The difference, however, is in the solution. In his address to conference delegates, the vice-president made clear that the only ‘vehicle for change’ is community colleges.
They are the institutions serving more than 13 million students of all ages and from all walks of life, remaining at the heart of their communities and best placed to form links with employers and deliver the government’s agenda for higher level skills.
Outside of the conference, I witnessed how community colleges are responding to these challenges when I visited Frederick Community College in Maryland and Harrisburg Community College’s Gettysburg Campus in neighbouring Pennsylvania.
These colleges have strong links with local employers who specialise in health and manufacturing respectively. The classroom environment and curriculum are built around the needs of industry, mirroring the workplace. The Chamber of Commerce in Gettysburg and a local employer reinforced that such initiatives have proven successful due to close partnership working and the college’s ability to address skills demands, provide flexibility and involve them in all aspects of the curriculum. Much of this is familiar to us.

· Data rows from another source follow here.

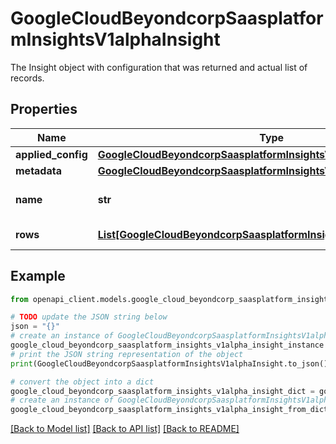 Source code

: # GoogleCloudBeyondcorpSaasplatformInsightsV1alphaInsight

The Insight object with configuration that was returned and actual list of records.

## Properties

Name | Type | Description | Notes
------------ | ------------- | ------------- | -------------
**applied_config** | [**GoogleCloudBeyondcorpSaasplatformInsightsV1alphaAppliedConfig**](GoogleCloudBeyondcorpSaasplatformInsightsV1alphaAppliedConfig.md) |  | [optional] 
**metadata** | [**GoogleCloudBeyondcorpSaasplatformInsightsV1alphaInsightMetadata**](GoogleCloudBeyondcorpSaasplatformInsightsV1alphaInsightMetadata.md) |  | [optional] 
**name** | **str** | Output only. The insight resource name. e.g. &#x60;organizations/{organization_id}/locations/{location_id}/insights/{insight_id}&#x60; OR &#x60;projects/{project_id}/locations/{location_id}/insights/{insight_id}&#x60;. | [optional] [readonly] 
**rows** | [**List[GoogleCloudBeyondcorpSaasplatformInsightsV1alphaRow]**](GoogleCloudBeyondcorpSaasplatformInsightsV1alphaRow.md) | Output only. Result rows returned containing the required value(s). | [optional] [readonly] 

## Example

```python
from openapi_client.models.google_cloud_beyondcorp_saasplatform_insights_v1alpha_insight import GoogleCloudBeyondcorpSaasplatformInsightsV1alphaInsight

# TODO update the JSON string below
json = "{}"
# create an instance of GoogleCloudBeyondcorpSaasplatformInsightsV1alphaInsight from a JSON string
google_cloud_beyondcorp_saasplatform_insights_v1alpha_insight_instance = GoogleCloudBeyondcorpSaasplatformInsightsV1alphaInsight.from_json(json)
# print the JSON string representation of the object
print(GoogleCloudBeyondcorpSaasplatformInsightsV1alphaInsight.to_json())

# convert the object into a dict
google_cloud_beyondcorp_saasplatform_insights_v1alpha_insight_dict = google_cloud_beyondcorp_saasplatform_insights_v1alpha_insight_instance.to_dict()
# create an instance of GoogleCloudBeyondcorpSaasplatformInsightsV1alphaInsight from a dict
google_cloud_beyondcorp_saasplatform_insights_v1alpha_insight_from_dict = GoogleCloudBeyondcorpSaasplatformInsightsV1alphaInsight.from_dict(google_cloud_beyondcorp_saasplatform_insights_v1alpha_insight_dict)
```
[[Back to Model list]](../README.md#documentation-for-models) [[Back to API list]](../README.md#documentation-for-api-endpoints) [[Back to README]](../README.md)


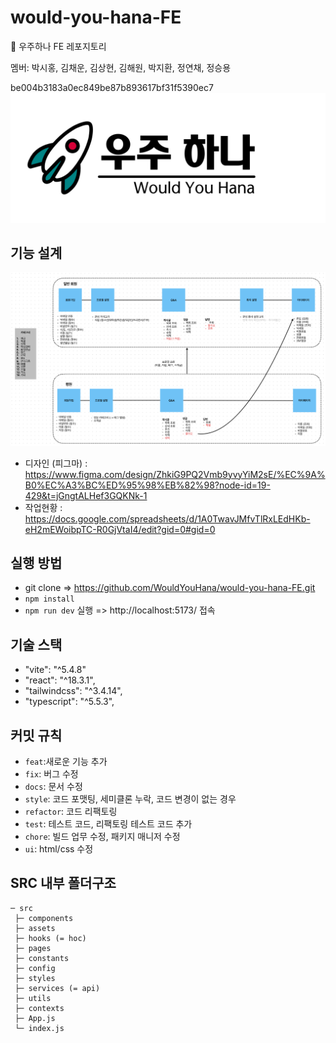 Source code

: # would-you-hana-FE

📂 우주하나 FE 레포지토리

멤버: 박시홍, 김채운, 김상현, 김해원, 박지환, 정연채, 정승용

be004b3183a0ec849be87b893617bf31f5390ec7
![alt text](README_img/logo.png)

## 기능 설계

![alt text](README_img/image.png)

- 디자인 (피그마) : https://www.figma.com/design/ZhkiG9PQ2Vmb9yvyYiM2sE/%EC%9A%B0%EC%A3%BC%ED%95%98%EB%82%98?node-id=19-429&t=jGngtALHef3GQKNk-1
- 작업현황 : https://docs.google.com/spreadsheets/d/1A0TwavJMfvTlRxLEdHKb-eH2mEWoibpTC-R0GjVtaI4/edit?gid=0#gid=0

## 실행 방법

- git clone => https://github.com/WouldYouHana/would-you-hana-FE.git
- `npm install`
- `npm run dev` 실행 => http://localhost:5173/ 접속

## 기술 스택

- "vite": "^5.4.8" 
- "react": "^18.3.1", 
- "tailwindcss": "^3.4.14", 
- "typescript": "^5.5.3",

## 커밋 규칙

- `feat`:새로운 기능 추가
- `fix`: 버그 수정
- `docs`: 문서 수정
- `style`: 코드 포맷팅, 세미클론 누락, 코드 변경이 없는 경우
- `refactor`: 코드 리팩토링
- `test`: 테스트 코드, 리팩토링 테스트 코드 추가
- `chore`: 빌드 업무 수정, 패키지 매니저 수정
- `ui`: html/css 수정

## SRC 내부 폴더구조
```
─ src
 ├─ components
 ├─ assets 
 ├─ hooks (= hoc)
 ├─ pages
 ├─ constants
 ├─ config
 ├─ styles
 ├─ services (= api)
 ├─ utils
 ├─ contexts
 ├─ App.js
 └─ index.js
```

What is perhaps less familiar is the fact, recently reported in the TES, that American community colleges are becoming great fundraisers, relying less on federal and state funding and attracting large donations from a range of organisations and particularly from successful college alumni who take pride from being able to ‘give something back’ to their community.
In a climate of ever-decreasing public funding, getting people to invest in the institution that allowed them to succeed and encouraging local businesses to be philanthropic is perhaps something we could learn from.
The upbeat and positive attitude of AACC and its members, alongside the genuine appreciation by the US government of the role of community colleges (and not just because the vice-president’s wife is a teacher at Northern Virginia Community College) is completely inspiring.
How refreshing that the federal and state governments are getting behind their community colleges and trusting them to meet these immense challenges.